In all probability he would have at least one apprentice to whom he bore certain responsibilities but who could expect to work without pay for years. Perhaps he might also employ a journeyman cabinetmaker who having served his time could then qualify to enter the trade as his own master, assuming his work met the standards required by the relevant guild. Whatever wages the cabinetmaker paid were as likely to be in the form of board and lodging as money and certainly bore no relation to the wages paid today.

Earlier in his career the cabinetmaker would have worked his way through the apprenticeship/journeyman system and have developed rock solid technique. In his time (unlike today) there were few questions on matters of method and technique. The cutting of joints, assembling of casework etc would have been so completely instilled into his being during the endless years of his servitude that a question as to whether the tails or the pins of a dovetail joint should be cut first would most probably be met with silent incomprehension.

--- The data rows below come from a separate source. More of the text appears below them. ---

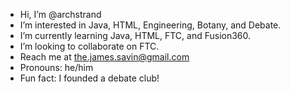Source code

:- Hi, I’m @archstrand
- I’m interested in Java, HTML, Engineering, Botany, and Debate.
- I’m currently learning Java, HTML, FTC, and Fusion360.
- I’m looking to collaborate on FTC.
- Reach me at the.james.savin@gmail.com
- Pronouns: he/him
- Fun fact: I founded a debate club!

<!---
archstrand/archstrand is a ✨ special ✨ repository because its `README.md` (this file) appears on your GitHub profile.
You can click the Preview link to take a look at your changes.
--->
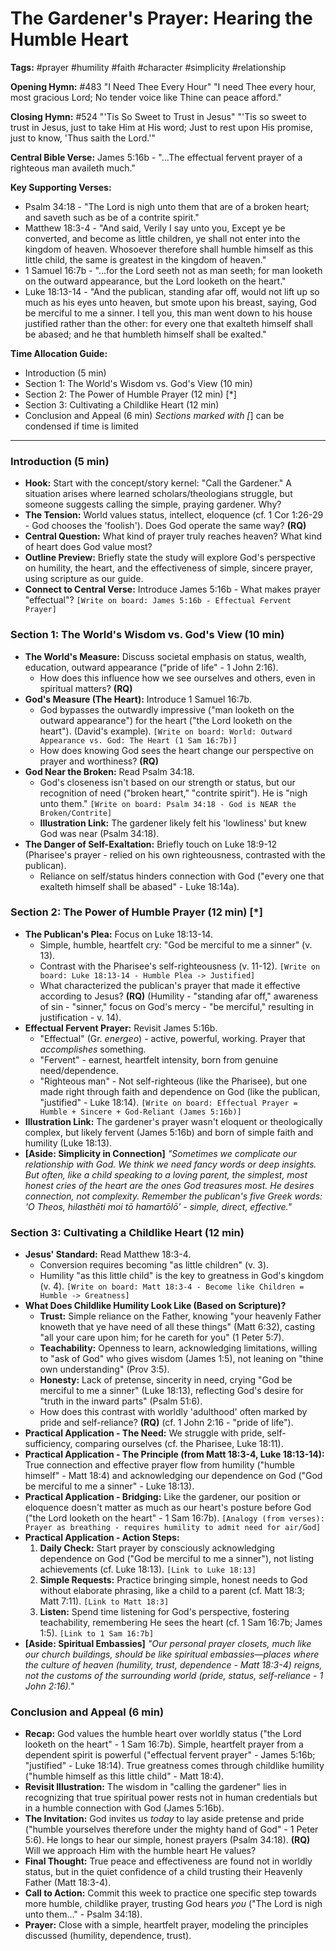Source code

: # The Gardener's Prayer: Hearing the Humble Heart

**Tags:** #prayer #humility #faith #character #simplicity #relationship

**Opening Hymn:** #483 "I Need Thee Every Hour"
"I need Thee every hour, most gracious Lord; No tender voice like Thine can peace afford."

**Closing Hymn:** #524 "'Tis So Sweet to Trust in Jesus"
"'Tis so sweet to trust in Jesus, just to take Him at His word; Just to rest upon His promise, just to know, 'Thus saith the Lord.'"

**Central Bible Verse:** James 5:16b - "...The effectual fervent prayer of a righteous man availeth much."

**Key Supporting Verses:**
*   Psalm 34:18 - "The Lord is nigh unto them that are of a broken heart; and saveth such as be of a contrite spirit."
*   Matthew 18:3-4 - "And said, Verily I say unto you, Except ye be converted, and become as little children, ye shall not enter into the kingdom of heaven. Whosoever therefore shall humble himself as this little child, the same is greatest in the kingdom of heaven."
*   1 Samuel 16:7b - "...for the Lord seeth not as man seeth; for man looketh on the outward appearance, but the Lord looketh on the heart."
*   Luke 18:13-14 - "And the publican, standing afar off, would not lift up so much as his eyes unto heaven, but smote upon his breast, saying, God be merciful to me a sinner. I tell you, this man went down to his house justified rather than the other: for every one that exalteth himself shall be abased; and he that humbleth himself shall be exalted."

**Time Allocation Guide:**
- Introduction (5 min)
- Section 1: The World's Wisdom vs. God's View (10 min)
- Section 2: The Power of Humble Prayer (12 min) [*]
- Section 3: Cultivating a Childlike Heart (12 min)
- Conclusion and Appeal (6 min)
*Sections marked with [*] can be condensed if time is limited

---

### Introduction (5 min)
- **Hook:** Start with the concept/story kernel: "Call the Gardener." A situation arises where learned scholars/theologians struggle, but someone suggests calling the simple, praying gardener. Why?
- **The Tension:** World values status, intellect, eloquence (cf. 1 Cor 1:26-29 - God chooses the 'foolish'). Does God operate the same way? **(RQ)**
- **Central Question:** What kind of prayer truly reaches heaven? What kind of heart does God value most?
- **Outline Preview:** Briefly state the study will explore God's perspective on humility, the heart, and the effectiveness of simple, sincere prayer, using scripture as our guide.
- **Connect to Central Verse:** Introduce James 5:16b - What makes prayer "effectual"?
    `[Write on board: James 5:16b - Effectual Fervent Prayer]`

### Section 1: The World's Wisdom vs. God's View (10 min)
- **The World's Measure:** Discuss societal emphasis on status, wealth, education, outward appearance ("pride of life" - 1 John 2:16).
    - How does this influence how we see ourselves and others, even in spiritual matters? **(RQ)**
- **God's Measure (The Heart):** Introduce 1 Samuel 16:7b.
    - God bypasses the outwardly impressive ("man looketh on the outward appearance") for the heart ("the Lord looketh on the heart"). (David's example).
    `[Write on board: World: Outward Appearance vs. God: The Heart (1 Sam 16:7b)]`
    - How does knowing God sees the heart change our perspective on prayer and worthiness? **(RQ)**
- **God Near the Broken:** Read Psalm 34:18.
    - God's closeness isn't based on our strength or status, but our recognition of need ("broken heart," "contrite spirit"). He is "nigh unto them."
    `[Write on board: Psalm 34:18 - God is NEAR the Broken/Contrite]`
    - **Illustration Link:** The gardener likely felt his 'lowliness' but knew God was near (Psalm 34:18).
- **The Danger of Self-Exaltation:** Briefly touch on Luke 18:9-12 (Pharisee's prayer - relied on his own righteousness, contrasted with the publican).
    - Reliance on self/status hinders connection with God ("every one that exalteth himself shall be abased" - Luke 18:14a).

### Section 2: The Power of Humble Prayer (12 min) [*]
- **The Publican's Plea:** Focus on Luke 18:13-14.
    - Simple, humble, heartfelt cry: "God be merciful to me a sinner" (v. 13).
    - Contrast with the Pharisee's self-righteousness (v. 11-12).
    `[Write on board: Luke 18:13-14 - Humble Plea -> Justified]`
    - What characterized the publican's prayer that made it effective according to Jesus? **(RQ)** (Humility - "standing afar off," awareness of sin - "sinner," focus on God's mercy - "be merciful," resulting in justification - v. 14).
- **Effectual Fervent Prayer:** Revisit James 5:16b.
    - "Effectual" (Gr. *energeo*) - active, powerful, working. Prayer that *accomplishes* something.
    - "Fervent" - earnest, heartfelt intensity, born from genuine need/dependence.
    - "Righteous man" - Not self-righteous (like the Pharisee), but one made right through faith and dependence on God (like the publican, "justified" - Luke 18:14).
    `[Write on board: Effectual Prayer = Humble + Sincere + God-Reliant (James 5:16b)]`
- **Illustration Link:** The gardener's prayer wasn't eloquent or theologically complex, but likely fervent (James 5:16b) and born of simple faith and humility (Luke 18:13).
- **[Aside: Simplicity in Connection]** *"Sometimes we complicate our relationship with God. We think we need fancy words or deep insights. But often, like a child speaking to a loving parent, the simplest, most honest cries of the heart are the ones God treasures most. He desires connection, not complexity. Remember the publican's five Greek words: 'O Theos, hilasthēti moi tō hamartōlō' - simple, direct, effective."*

### Section 3: Cultivating a Childlike Heart (12 min)
- **Jesus' Standard:** Read Matthew 18:3-4.
    - Conversion requires becoming "as little children" (v. 3).
    - Humility "as this little child" is the key to greatness in God's kingdom (v. 4).
    `[Write on board: Matt 18:3-4 - Become like Children = Humble -> Greatness]`
- **What Does Childlike Humility Look Like (Based on Scripture)?**
    - **Trust:** Simple reliance on the Father, knowing "your heavenly Father knoweth that ye have need of all these things" (Matt 6:32), casting "all your care upon him; for he careth for you" (1 Peter 5:7).
    - **Teachability:** Openness to learn, acknowledging limitations, willing to "ask of God" who gives wisdom (James 1:5), not leaning on "thine own understanding" (Prov 3:5).
    - **Honesty:** Lack of pretense, sincerity in need, crying "God be merciful to me a sinner" (Luke 18:13), reflecting God's desire for "truth in the inward parts" (Psalm 51:6).
    - How does this contrast with worldly 'adulthood' often marked by pride and self-reliance? **(RQ)** (cf. 1 John 2:16 - "pride of life").
- **Practical Application - The Need:** We struggle with pride, self-sufficiency, comparing ourselves (cf. the Pharisee, Luke 18:11).
- **Practical Application - The Principle (from Matt 18:3-4, Luke 18:13-14):** True connection and effective prayer flow from humility ("humble himself" - Matt 18:4) and acknowledging our dependence on God ("God be merciful to me a sinner" - Luke 18:13).
- **Practical Application - Bridging:** Like the gardener, our position or eloquence doesn't matter as much as our heart's posture before God ("the Lord looketh on the heart" - 1 Sam 16:7b). `[Analogy (from verses): Prayer as breathing - requires humility to admit need for air/God]`
- **Practical Application - Action Steps:**
    1.  **Daily Check:** Start prayer by consciously acknowledging dependence on God ("God be merciful to me a sinner"), not listing achievements (cf. Luke 18:13). `[Link to Luke 18:13]`
    2.  **Simple Requests:** Practice bringing simple, honest needs to God without elaborate phrasing, like a child to a parent (cf. Matt 18:3; Matt 7:11). `[Link to Matt 18:3]`
    3.  **Listen:** Spend time listening for God's perspective, fostering teachability, remembering He sees the heart (cf. 1 Sam 16:7b; James 1:5). `[Link to 1 Sam 16:7b]`
- **[Aside: Spiritual Embassies]** *"Our personal prayer closets, much like our church buildings, should be like spiritual embassies—places where the culture of heaven (humility, trust, dependence - Matt 18:3-4) reigns, not the customs of the surrounding world (pride, status, self-reliance - 1 John 2:16)."*

### Conclusion and Appeal (6 min)
- **Recap:** God values the humble heart over worldly status ("the Lord looketh on the heart" - 1 Sam 16:7b). Simple, heartfelt prayer from a dependent spirit is powerful ("effectual fervent prayer" - James 5:16b; "justified" - Luke 18:14). True greatness comes through childlike humility ("humble himself as this little child" - Matt 18:4).
- **Revisit Illustration:** The wisdom in "calling the gardener" lies in recognizing that true spiritual power rests not in human credentials but in a humble connection with God (James 5:16b).
- **The Invitation:** God invites us *today* to lay aside pretense and pride ("humble yourselves therefore under the mighty hand of God" - 1 Peter 5:6). He longs to hear our simple, honest prayers (Psalm 34:18). **(RQ)** Will we approach Him with the humble heart He values?
- **Final Thought:** True peace and effectiveness are found not in worldly status, but in the quiet confidence of a child trusting their Heavenly Father (Matt 18:3-4).
- **Call to Action:** Commit this week to practice one specific step towards more humble, childlike prayer, trusting God hears *you* ("The Lord is nigh unto them..." - Psalm 34:18).
- **Prayer:** Close with a simple, heartfelt prayer, modeling the principles discussed (humility, dependence, trust).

Without these advantages a cabinetmaker could not have remained in business. The cost of materials in relation to the cost of the finished furniture was far higher in his day, probably nearer one half rather than the current one fifth rule of thumb today, the cost of tools likewise.

Productivity and economy were virtues critical to his ability to stay clear of the poorhouse.

The realities of the cabinetmakers life would have left little room for romantic self-deception. How typical it is that these thousands of pragmatic craftsmen, few of whom could claim any originality of design, should have left to succeeding generations such a treasure trove of balance, proportion, colour, surface, grace and of course function, while so many contemporary furniture makers placing originality above all else seem bent on turning beautiful woods into sadly crippled orphans.

The purpose of this introduction is to set the stage for the furniture fitting shown in our catalog and I don't deny that my perspective is laden with bias. This doesn't mean that I have no sympathy for the contemporary furniture maker, in fact the opposite is closer to the truth.

Those that have created great furniture during the latter half of this century have worked unfertile soil and their success warrants all the greater applause for their determination against the apathy and ignorance of their time.